Women in top leadership positions remaining astonishingly small, even today, years after I sat in the C-suite of two major advertising agencies. Today, I’m often asked what’s holding women back? Why after years in the workplace, are women still so seldom found in the corner office?
I believe women assume success is about the performance, about working harder and harder, and achieving good and measurable results.
Hard work is important, of course, but it is never the tiebreaker when management is looking for a candidate to promote. Everyone does good work. What we in management talk about in those meetings — where the work itself gets about a two minute review — is your interior capacity, your tolerance for risk, your energy, your intensity, your reactions and emotional hot buttons. Obviously we deciders don’t know a lot about all these inner qualities, so we guess.
Doesn’t that scare you a bit? People taking the measure of you without really knowing you? There’s only one solution: You have to know the full measure of yourself and then teach them the size of you.
The question is, how do you get to know who you are, especially as the people at the top are looking for these less-tangible qualities they associate with leadership?
One sure way to discover the “stranger within,” that part of you that comes to the fore when challenges or trouble hit, is to court that kind of trouble and let it be your teacher.

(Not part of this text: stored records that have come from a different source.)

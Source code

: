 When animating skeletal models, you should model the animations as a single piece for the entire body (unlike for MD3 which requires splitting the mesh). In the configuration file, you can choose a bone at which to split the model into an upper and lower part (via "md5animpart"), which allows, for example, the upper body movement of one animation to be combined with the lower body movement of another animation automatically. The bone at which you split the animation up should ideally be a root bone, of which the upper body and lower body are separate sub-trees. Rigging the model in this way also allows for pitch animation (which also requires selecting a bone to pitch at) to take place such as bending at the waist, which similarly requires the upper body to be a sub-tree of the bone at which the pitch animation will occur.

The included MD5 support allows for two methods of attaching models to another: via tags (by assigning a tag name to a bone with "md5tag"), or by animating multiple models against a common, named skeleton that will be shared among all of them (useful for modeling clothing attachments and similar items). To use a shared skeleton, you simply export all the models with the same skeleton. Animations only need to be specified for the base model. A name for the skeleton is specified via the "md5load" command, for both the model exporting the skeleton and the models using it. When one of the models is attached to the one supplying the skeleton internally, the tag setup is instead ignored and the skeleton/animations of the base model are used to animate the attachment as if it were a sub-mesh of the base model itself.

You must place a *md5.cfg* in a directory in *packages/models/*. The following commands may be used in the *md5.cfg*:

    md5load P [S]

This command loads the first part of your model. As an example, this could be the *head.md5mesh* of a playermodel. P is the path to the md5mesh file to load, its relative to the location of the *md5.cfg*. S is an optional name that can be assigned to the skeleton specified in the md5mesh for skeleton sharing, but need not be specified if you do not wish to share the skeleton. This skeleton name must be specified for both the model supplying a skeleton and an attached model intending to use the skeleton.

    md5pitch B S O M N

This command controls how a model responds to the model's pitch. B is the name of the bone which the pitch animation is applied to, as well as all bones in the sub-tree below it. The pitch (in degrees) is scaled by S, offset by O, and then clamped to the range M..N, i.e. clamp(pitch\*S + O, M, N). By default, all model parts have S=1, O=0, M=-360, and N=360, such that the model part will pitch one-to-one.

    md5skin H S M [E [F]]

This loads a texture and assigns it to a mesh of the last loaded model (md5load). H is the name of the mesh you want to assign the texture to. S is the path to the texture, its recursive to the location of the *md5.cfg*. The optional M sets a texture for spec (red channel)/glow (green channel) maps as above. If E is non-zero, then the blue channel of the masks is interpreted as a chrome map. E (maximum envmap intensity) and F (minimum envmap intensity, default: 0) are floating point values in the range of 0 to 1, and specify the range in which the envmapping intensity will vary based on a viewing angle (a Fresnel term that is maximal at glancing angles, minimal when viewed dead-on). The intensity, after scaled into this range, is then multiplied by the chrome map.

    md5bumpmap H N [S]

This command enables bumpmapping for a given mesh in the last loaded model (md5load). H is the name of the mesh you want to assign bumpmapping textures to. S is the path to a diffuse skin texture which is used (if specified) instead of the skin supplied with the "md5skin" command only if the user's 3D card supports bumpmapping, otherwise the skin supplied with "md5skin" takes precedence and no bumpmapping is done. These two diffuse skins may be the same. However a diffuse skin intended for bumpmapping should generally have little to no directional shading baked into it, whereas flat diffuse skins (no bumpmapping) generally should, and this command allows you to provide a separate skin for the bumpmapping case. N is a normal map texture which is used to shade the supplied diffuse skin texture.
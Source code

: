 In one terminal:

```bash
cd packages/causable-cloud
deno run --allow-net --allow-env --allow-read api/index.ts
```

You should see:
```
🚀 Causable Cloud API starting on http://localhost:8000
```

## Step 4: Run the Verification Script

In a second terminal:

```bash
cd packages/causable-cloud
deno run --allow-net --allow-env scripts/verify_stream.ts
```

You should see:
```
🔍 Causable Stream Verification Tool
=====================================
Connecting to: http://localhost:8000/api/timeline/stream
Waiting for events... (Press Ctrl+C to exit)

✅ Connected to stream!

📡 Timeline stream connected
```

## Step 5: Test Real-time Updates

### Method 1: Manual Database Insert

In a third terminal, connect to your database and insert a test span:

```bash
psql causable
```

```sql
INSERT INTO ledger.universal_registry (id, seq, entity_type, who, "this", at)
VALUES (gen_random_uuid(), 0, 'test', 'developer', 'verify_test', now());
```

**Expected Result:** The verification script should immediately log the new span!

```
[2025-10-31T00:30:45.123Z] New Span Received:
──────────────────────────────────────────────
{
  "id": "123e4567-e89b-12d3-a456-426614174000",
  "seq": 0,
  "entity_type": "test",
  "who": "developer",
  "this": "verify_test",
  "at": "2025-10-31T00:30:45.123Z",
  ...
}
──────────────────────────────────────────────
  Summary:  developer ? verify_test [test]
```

In my first years as a pioneering woman trying to master the art of advertising; the all-powerful clients, the strange creative, the precise media teams. I was a star performer at J. Walter Thompson. I really aced the work: getting the strategy right, the ads sold, the messages delivered widely. Failure was not on my dance card. I was promoted six times in five years as my company bio boasted.
Then I hit a wall.
I was hired to be the CEO of a broken smaller ad agency. The problems, which woke me at 4 a.m. every morning, were gut wrenching: huge debt, druggies and drinkers in key positions, clients who had lost faith. This was not about my work performance. This was about my interior tensile strength. As things worsened, I had to admit I couldn’t do it. I was so swamped by fear. When another job offer came my way, I was faint with relief. Ready to flee the scene, I happened to read an anonymous review from the agency teams. They called me fearless! The fact that they believed in me more than I believed in myself actually gave me the courage to truly examine of what I was made, beyond my work performance and my resume. It was time to learn who I was from the inside out.
If you are calmly sitting at work without any failures to report, you are probably hiding behind your good work, avoiding all these calls to find out who you are, beyond and beneath your work performance. You want to admire your successes, of course, but understand that failing is your most important teacher. You can’t succeed without it.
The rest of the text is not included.